Economia
8 gennaio, 2026L’obiettivo Nato spinge verso nuovi investimenti militari, ma tra vincoli europei e conti sotto osservazione ogni scelta dipende dalla sostenibilità di bilancio. Il ministro dell'Economia in Senato: "Aspettiamo marzo per le stime Istat"
Un question time che ancora non trova una risposta definitiva. Il ministro dell’Economia Giancarlo Giorgetti, interrogato in Senato dal M5s circa le strade che il governo vuole intraprendere per raggiungere il 5% del Pil per le spese militari (come previsto dall’accordo Nato della scorsa estate), ha preso tempo. “Appare cruciale attendere gli esiti della stima del deficit del 2025 che Istat notificherà alla Commissione europea a marzo”, ha spiegato. “Nel caso in cui questa dovesse risultare inferiore al 3%, verrebbe attivato il procedimento di uscita dalla procedura per disavanzo eccessivo”.
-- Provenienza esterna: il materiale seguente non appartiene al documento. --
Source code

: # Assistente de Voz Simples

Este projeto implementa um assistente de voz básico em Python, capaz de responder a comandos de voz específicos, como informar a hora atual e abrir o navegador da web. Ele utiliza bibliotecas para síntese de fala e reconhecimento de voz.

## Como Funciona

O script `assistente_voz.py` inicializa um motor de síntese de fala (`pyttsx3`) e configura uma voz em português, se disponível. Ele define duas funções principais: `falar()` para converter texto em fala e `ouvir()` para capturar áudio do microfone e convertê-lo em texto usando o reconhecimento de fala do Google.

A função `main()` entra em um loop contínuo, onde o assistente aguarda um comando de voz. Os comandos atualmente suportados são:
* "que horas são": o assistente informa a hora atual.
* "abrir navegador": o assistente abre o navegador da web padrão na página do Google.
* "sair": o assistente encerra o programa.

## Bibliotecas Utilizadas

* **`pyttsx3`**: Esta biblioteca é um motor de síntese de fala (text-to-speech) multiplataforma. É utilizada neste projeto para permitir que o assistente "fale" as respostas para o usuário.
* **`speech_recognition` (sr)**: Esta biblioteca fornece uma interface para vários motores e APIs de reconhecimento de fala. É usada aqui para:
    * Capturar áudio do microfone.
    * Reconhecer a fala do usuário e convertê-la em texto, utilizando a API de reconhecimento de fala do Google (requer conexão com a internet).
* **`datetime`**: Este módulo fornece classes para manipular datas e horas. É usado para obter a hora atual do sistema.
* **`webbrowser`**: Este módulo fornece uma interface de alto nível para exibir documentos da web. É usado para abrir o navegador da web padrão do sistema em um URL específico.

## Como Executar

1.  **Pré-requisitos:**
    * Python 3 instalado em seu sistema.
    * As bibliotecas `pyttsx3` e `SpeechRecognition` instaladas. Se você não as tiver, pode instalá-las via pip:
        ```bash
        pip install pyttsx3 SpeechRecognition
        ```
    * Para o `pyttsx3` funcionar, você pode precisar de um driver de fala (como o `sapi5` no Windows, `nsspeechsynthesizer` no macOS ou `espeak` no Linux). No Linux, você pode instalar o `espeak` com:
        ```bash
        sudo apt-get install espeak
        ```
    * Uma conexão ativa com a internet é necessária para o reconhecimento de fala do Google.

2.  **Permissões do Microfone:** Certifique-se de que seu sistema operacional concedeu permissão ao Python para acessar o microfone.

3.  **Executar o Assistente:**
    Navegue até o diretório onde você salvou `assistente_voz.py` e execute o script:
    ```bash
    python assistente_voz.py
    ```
Ad oggi l’esecutivo stima che lo sborso del governo Meloni abbia raggiunto circa il 2% del Pil. Da qui al 2028 l’obiettivo si attesta a 12 miliardi di euro in più all’anno, mentre quello a lungo termine dell’Alleanza ha la scadenza fissata al 2035. Uno dei "jolly" dell’Italia può arrivare però da Bruxelles: si tratta dello strumento Safe (“Security action for Europe”) dell’Unione europea. Circa 150 miliardi, restituibili in 45 anni, da fornire in prestito agli Stati membri per la loro organizzazione militare. Da Roma ne hanno chiesti 14,9 e il piano presentato “è ancora in corso di valutazione”, ha spiegato Giorgetti.
La clausola ue
C’è poi il nodo relativo alla clausola di salvaguardia. Anche in questo caso, l’Ue può andare incontro agli Stati e attivare una deroga temporanea alle regole di bilancio, per aumentare la spesa pubblica nella difesa – e quindi il deficit – senza incorrere automaticamente in sanzioni. Si tratterebbe di circostanze eccezionali, “in cui la Commissione europea ha esplicitamente incluso l’attuale contesto geopolitico”, è stata la rassicurazione del ministro dell’Economia in Senato.
La clausola, ha precisato, “è indipendente dallo strumento Safe, ma funzionalmente ne è collegata”. Non servirebbe quindi la pubblicazione di un nuovo piano ma “implicherebbe comunque una richiesta di scostamento dagli obiettivi programmatici al Parlamento, da approvare previo coinvolgimento dello stesso”. Per attivarla, insomma, servirà comunque che i costi restino sotto controllo: il deficit del 2025 dovrà essere inferiore al 3%. E bisognerà attendere le stime di marzo, o sperare che la richiesta per il piano Safe sia accettata. Sulla via dell’aumento alle spese militari l’Italia ha davanti a sé due strade, ma non è detto che portino davvero a destinazione.